Start of INFORMATION SUPPLIED

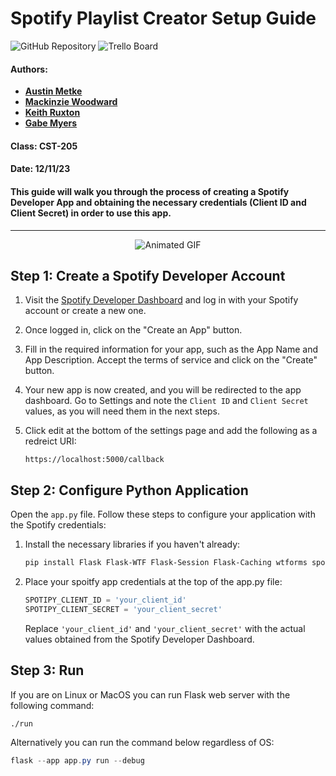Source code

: # Spotify Playlist Creator Setup Guide

<div>
  <a href="https://github.com/Austin-Metke/CST205-Final-Project" style="text-decoration: none;">
    <img src="https://img.shields.io/badge/Project%20Repository-grey?style=flat-square&logo=github&logoColor=white" alt="GitHub Repository">
  </a>
  <a href="https://trello.com/b/3WILazhQ/cst-205-team-9477" style="text-decoration: none;">
    <img src="https://img.shields.io/badge/Project%20Board-white?style=flat-square&logo=trello&logoColor=blue" alt="Trello Board">
  </a>
</div>

#### Authors: 
* [**Austin Metke**](https://github.com/Austin-Metke)
* [**Mackinzie Woodward**](https://github.com/kinziegrace4)
* [**Keith Ruxton**](https://github.com/keith-ruxton)
* [**Gabe Myers**](https://github.com/gabethemyers)
#### Class: CST-205
#### Date: 12/11/23
#### 

 #### This guide will walk you through the process of creating a Spotify Developer App and obtaining the necessary credentials (Client ID and Client Secret) in order to use this app.
---
<div align="center">
  <img src="https://media4.giphy.com/media/v1.Y2lkPTc5MGI3NjExMGpwbWpjMzJjdXlvcnBsdG10eTl4c2FmMThoMW8zbWZkdmFwcDRjcyZlcD12MV9pbnRlcm5hbF9naWZfYnlfaWQmY3Q9Zw/LX8ZkoLXonTzR2YExC/giphy.gif" alt="Animated GIF">
</div>

## Step 1: Create a Spotify Developer Account

1. Visit the [Spotify Developer Dashboard](https://developer.spotify.com/dashboard/login) and log in with your Spotify account or create a new one.

2. Once logged in, click on the "Create an App" button.

3. Fill in the required information for your app, such as the App Name and App Description. Accept the terms of service and click on the "Create" button.

4. Your new app is now created, and you will be redirected to the app dashboard. Go to Settings and note the `Client ID` and `Client Secret` values, as you will need them in the next steps.

5. Click edit at the bottom of the settings page and add the following as a redreict URI:
   ```
   https://localhost:5000/callback
   ```
## Step 2: Configure Python Application

Open the `app.py` file. Follow these steps to configure your application with the Spotify credentials:

1. Install the necessary libraries if you haven't already:

   ```bash
   pip install Flask Flask-WTF Flask-Session Flask-Caching wtforms spotipy
   ```

2. Place your spoitfy app credentials at the top of the app.py file:

   ```python
   SPOTIPY_CLIENT_ID = 'your_client_id'
   SPOTIPY_CLIENT_SECRET = 'your_client_secret'                                                        
   ```

   Replace `'your_client_id'` and `'your_client_secret'` with the actual values obtained from the Spotify Developer Dashboard.


## Step 3: Run

  If you are on Linux or MacOS you can run Flask web server with the following command:
  
   ```bash
   ./run
   ```
   
  Alternatively you can run the command below regardless of OS:
  
  ```powershell
  flask --app app.py run --debug
  ```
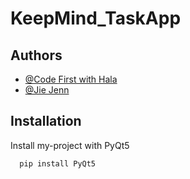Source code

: # KeepMind_TaskApp

## Authors

- [@Code First with Hala](https://www.youtube.com/channel/UCwKKyoOAhd7EE9pALtXoz_A)
- [@Jie Jenn](https://www.youtube.com/channel/UCvVZ19DRSLIC2-RUOeWx8ug)

## Installation

Install my-project with PyQt5

```
  pip install PyQt5
```
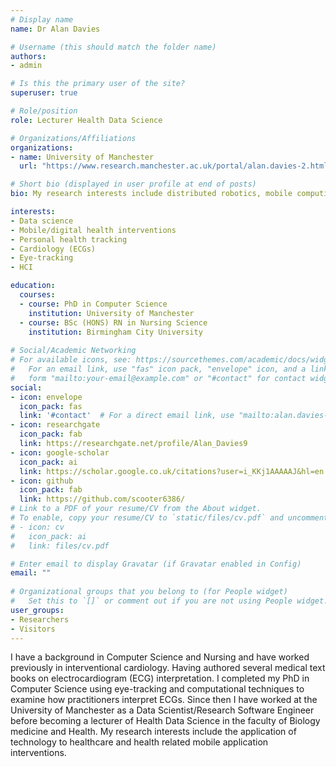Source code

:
 ```yaml
---
# Display name
name: Dr Alan Davies

# Username (this should match the folder name)
authors:
- admin

# Is this the primary user of the site?
superuser: true

# Role/position
role: Lecturer Health Data Science

# Organizations/Affiliations
organizations:
- name: University of Manchester
  url: "https://www.research.manchester.ac.uk/portal/alan.davies-2.html"

# Short bio (displayed in user profile at end of posts)
bio: My research interests include distributed robotics, mobile computing and programmable matter.

interests:
- Data science
- Mobile/digital health interventions 
- Personal health tracking
- Cardiology (ECGs)
- Eye-tracking
- HCI

education:
  courses:
  - course: PhD in Computer Science
    institution: University of Manchester
  - course: BSc (HONS) RN in Nursing Science
    institution: Birmingham City University 
  
# Social/Academic Networking
# For available icons, see: https://sourcethemes.com/academic/docs/widgets/#icons
#   For an email link, use "fas" icon pack, "envelope" icon, and a link in the
#   form "mailto:your-email@example.com" or "#contact" for contact widget.
social:
- icon: envelope
  icon_pack: fas
  link: '#contact'  # For a direct email link, use "mailto:alan.davies-2@manchester.ac.uk".
- icon: researchgate
  icon_pack: fab
  link: https://researchgate.net/profile/Alan_Davies9
- icon: google-scholar
  icon_pack: ai
  link: https://scholar.google.co.uk/citations?user=i_KKj1AAAAAJ&hl=en
- icon: github
  icon_pack: fab
  link: https://github.com/scooter6386/
# Link to a PDF of your resume/CV from the About widget.
# To enable, copy your resume/CV to `static/files/cv.pdf` and uncomment the lines below.  
# - icon: cv
#   icon_pack: ai
#   link: files/cv.pdf

# Enter email to display Gravatar (if Gravatar enabled in Config)
email: ""
  
# Organizational groups that you belong to (for People widget)
#   Set this to `[]` or comment out if you are not using People widget.  
user_groups:
- Researchers
- Visitors
---
```


I have a background in Computer Science and Nursing and have worked previously in interventional cardiology. Having authored several medical text books on electrocardiogram (ECG) interpretation. I completed my PhD in Computer Science using eye-tracking and computational techniques to examine how practitioners interpret ECGs. Since then I have worked at the University of Manchester as a Data Scientist/Research Software Engineer before becoming a lecturer of Health Data Science in the faculty of Biology medicine and Health. My research interests include the application of technology to healthcare and health related mobile application interventions.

End of INFORMATION SUPPLIED

EXERCISE GOAL. If a line in the material contains the word "logoColor", copy that line.

OUTPUT FOR THIS TASK.
    <img src="https://img.shields.io/badge/Project%20Repository-grey?style=flat-square&logo=github&logoColor=white" alt="GitHub Repository">
    <img src="https://img.shields.io/badge/Project%20Board-white?style=flat-square&logo=trello&logoColor=blue" alt="Trello Board">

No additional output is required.